Went to Abiquiu NM again. Will probably go again for a follow up post new axle.







That's it.

Leni

Colorado Wheeling

I finally decided that I will keep posting to this blog. I am however going to take the advice of my brother-in-law and move toward a picture only post. I don't like typing.

I will give a little bit of a story for the this trip. We went to colorado to climb Mr. Blanca. Mt. Blanca has a trail that leads up to Lake Como at 12k ft that looks to be passable by any stock 4wd truck. There are 4 big obstacles on the trail that can only be driven with lockers and 35" tires.

Here's the first obstacle:



Our friends Shawn and Sandra came in their Tacoma.
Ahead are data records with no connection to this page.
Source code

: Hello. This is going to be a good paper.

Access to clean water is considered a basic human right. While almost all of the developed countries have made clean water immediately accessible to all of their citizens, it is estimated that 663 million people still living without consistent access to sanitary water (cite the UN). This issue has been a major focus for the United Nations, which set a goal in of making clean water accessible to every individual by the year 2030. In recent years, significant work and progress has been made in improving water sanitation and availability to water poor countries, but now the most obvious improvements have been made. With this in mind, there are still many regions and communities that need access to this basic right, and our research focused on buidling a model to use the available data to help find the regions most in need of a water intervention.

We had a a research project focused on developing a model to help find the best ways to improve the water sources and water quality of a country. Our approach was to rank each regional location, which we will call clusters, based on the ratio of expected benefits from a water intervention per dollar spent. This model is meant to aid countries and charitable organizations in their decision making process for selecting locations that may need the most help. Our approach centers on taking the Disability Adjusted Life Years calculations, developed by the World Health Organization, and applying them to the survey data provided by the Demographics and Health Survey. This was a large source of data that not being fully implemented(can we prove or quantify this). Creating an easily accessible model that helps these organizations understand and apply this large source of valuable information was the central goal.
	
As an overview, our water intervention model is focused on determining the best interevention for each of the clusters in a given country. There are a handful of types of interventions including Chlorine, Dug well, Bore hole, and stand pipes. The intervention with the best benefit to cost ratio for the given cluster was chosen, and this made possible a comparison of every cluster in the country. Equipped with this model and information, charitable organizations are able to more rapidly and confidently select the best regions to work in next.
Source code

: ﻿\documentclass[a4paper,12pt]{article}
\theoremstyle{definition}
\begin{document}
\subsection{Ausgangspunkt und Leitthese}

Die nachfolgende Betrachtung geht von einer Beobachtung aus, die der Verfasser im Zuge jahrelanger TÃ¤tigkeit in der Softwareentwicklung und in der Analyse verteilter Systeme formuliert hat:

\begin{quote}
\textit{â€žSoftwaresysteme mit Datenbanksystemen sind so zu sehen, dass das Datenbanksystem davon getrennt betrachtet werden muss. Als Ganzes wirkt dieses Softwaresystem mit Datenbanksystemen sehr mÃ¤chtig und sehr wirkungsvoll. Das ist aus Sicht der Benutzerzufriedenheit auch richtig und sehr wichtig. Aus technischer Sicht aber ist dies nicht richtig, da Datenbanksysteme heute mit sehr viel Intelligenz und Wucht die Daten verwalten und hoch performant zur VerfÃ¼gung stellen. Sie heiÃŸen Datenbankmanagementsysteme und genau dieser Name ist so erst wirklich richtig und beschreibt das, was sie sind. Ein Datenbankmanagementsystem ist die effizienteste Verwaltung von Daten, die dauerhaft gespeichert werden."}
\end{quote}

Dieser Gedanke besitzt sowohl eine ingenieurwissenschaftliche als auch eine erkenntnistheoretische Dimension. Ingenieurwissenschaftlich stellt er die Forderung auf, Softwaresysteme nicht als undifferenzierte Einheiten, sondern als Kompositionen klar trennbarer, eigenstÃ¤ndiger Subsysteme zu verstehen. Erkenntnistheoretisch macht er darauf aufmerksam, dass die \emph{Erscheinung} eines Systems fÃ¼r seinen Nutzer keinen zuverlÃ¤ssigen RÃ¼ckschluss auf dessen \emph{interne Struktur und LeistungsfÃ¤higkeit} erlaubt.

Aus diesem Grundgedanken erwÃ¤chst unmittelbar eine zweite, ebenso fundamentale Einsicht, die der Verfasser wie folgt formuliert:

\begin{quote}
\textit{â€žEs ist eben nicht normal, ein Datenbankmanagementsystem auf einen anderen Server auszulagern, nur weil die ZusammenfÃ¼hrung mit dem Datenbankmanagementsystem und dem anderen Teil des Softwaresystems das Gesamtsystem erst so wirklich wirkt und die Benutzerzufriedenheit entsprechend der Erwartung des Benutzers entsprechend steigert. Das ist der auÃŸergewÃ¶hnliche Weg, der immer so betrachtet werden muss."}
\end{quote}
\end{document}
On the first rock Shawn slid down and knocked his t-case and popped a hole in it:



So after getting the Tacoma off the rock we kept going up to the next obstacle.



Here Shawn decided to leave his truck, so Maggie and I took out stuff up and dropped it off by the lake. This required climbing the rest of the way up, turning around, and wheeling back down in the dark:



Here is our camp site:



and the truck explosion:



We actually made it to the top the next day:



We took all 4 dogs up and wore them out:





The trip back down involved some entertaining on the edge wheeling.

video

At the bottom Maggie and I went into town and got some JB weld to patch the hold in Shawn's t-case. Then the long trip back home.

Peace.

Leni

Sunday, April 18, 2010

First Real Rockcrawling Adventure

We went out to a short trail about an hour from our house today and I got a chance to experience true rockcrawling. The trail is called The Webb and is only .6 miles long. We got onto the trail right before noon and finally hit the end around 5pm. It is a brutal trail. I met Kevin, who brought out a F-Toy to run the trail buggy style.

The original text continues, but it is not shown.